[Source texts of formatted documents]

== == ==

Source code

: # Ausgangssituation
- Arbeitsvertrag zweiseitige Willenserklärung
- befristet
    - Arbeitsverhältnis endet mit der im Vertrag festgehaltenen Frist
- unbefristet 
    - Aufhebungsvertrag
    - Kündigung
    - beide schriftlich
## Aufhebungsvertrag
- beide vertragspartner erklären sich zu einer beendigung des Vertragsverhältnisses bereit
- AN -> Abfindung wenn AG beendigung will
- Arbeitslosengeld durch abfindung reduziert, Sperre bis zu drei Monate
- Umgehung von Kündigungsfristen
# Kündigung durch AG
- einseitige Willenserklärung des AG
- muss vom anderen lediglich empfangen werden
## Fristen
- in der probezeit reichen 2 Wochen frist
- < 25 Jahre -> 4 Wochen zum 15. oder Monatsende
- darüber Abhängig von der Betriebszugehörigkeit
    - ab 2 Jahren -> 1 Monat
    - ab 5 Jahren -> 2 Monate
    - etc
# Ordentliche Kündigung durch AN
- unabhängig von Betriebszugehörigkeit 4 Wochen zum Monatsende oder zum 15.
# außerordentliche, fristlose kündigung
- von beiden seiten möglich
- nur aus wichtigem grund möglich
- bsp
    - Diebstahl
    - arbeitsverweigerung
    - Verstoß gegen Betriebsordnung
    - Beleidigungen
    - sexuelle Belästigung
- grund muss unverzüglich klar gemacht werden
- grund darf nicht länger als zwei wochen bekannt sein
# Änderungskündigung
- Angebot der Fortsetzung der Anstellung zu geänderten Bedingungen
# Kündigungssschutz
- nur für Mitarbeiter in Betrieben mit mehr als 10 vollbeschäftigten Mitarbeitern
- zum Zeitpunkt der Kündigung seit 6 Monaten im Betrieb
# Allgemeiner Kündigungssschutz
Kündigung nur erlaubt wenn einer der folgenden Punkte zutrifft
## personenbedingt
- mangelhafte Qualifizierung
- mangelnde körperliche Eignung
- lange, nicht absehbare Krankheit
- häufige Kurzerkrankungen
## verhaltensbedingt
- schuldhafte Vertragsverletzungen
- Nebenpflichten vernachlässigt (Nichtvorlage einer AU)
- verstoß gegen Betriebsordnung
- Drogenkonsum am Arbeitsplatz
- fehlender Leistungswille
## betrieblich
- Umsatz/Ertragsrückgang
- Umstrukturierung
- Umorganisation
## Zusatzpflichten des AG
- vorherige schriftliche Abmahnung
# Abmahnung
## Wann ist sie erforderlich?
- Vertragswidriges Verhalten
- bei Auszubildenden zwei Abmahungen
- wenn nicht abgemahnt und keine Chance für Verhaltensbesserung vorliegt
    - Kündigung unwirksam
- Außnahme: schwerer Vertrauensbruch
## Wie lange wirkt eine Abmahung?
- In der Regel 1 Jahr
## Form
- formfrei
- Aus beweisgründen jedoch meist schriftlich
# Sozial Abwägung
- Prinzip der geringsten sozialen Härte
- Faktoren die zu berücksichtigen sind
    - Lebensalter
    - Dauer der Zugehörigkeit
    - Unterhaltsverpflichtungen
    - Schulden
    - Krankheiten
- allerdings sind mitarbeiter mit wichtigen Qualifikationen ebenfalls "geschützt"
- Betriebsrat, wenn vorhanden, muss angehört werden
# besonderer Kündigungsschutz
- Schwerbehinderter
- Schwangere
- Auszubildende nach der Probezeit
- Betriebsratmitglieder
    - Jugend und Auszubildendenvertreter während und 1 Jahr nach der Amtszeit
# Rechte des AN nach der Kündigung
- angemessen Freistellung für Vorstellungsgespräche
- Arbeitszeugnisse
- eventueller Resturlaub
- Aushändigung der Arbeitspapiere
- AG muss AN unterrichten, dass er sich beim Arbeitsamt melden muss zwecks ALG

== == ==

__Work request__
Reproduce only the lines above, starting at the line with "- Beleidigungen" and ending at the line with "# Kündigungssschutz", exactly as written.

__Written response__
    - Beleidigungen
    - sexuelle Belästigung
- grund muss unverzüglich klar gemacht werden
- grund darf nicht länger als zwei wochen bekannt sein
# Änderungskündigung
- Angebot der Fortsetzung der Anstellung zu geänderten Bedingungen
# Kündigungssschutz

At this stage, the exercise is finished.